- **Data excerpts**
━━━━━━━━━━━━━━━━━━━━

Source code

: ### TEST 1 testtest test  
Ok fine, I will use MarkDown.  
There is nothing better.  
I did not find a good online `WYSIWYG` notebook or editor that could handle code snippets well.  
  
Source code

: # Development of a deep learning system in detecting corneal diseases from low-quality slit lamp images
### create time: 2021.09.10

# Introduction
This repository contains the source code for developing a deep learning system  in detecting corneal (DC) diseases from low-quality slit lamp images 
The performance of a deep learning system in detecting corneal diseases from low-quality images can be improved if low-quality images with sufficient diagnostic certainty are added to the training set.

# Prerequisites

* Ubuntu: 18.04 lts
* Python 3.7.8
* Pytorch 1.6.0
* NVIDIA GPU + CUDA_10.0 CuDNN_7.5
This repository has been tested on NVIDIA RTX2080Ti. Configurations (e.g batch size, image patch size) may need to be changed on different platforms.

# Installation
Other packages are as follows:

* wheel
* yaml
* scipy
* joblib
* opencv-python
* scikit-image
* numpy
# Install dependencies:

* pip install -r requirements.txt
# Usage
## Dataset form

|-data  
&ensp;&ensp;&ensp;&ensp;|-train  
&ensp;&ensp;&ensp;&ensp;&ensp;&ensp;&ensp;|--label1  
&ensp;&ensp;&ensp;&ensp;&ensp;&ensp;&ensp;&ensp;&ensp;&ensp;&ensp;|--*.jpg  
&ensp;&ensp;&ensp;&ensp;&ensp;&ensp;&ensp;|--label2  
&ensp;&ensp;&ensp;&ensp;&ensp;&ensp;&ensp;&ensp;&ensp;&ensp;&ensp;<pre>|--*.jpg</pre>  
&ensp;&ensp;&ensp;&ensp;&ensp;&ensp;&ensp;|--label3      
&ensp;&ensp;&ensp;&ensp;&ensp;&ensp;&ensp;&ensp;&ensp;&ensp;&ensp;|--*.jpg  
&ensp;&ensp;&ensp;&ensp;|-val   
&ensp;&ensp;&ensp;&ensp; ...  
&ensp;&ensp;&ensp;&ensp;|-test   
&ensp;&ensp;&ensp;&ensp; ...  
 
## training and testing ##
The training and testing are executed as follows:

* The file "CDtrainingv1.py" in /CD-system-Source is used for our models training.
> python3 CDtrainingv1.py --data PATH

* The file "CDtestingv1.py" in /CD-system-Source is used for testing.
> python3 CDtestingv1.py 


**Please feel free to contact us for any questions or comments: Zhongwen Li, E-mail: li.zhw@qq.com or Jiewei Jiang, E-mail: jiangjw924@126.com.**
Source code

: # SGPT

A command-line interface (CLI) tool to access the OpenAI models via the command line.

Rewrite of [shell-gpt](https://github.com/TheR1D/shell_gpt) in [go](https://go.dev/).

━━━━━━━━━━━━━━━━━━━━

- **The task**
In the records above, how many lines contain the word "NVIDIA"? Give the number alone.

- **Answer space**
2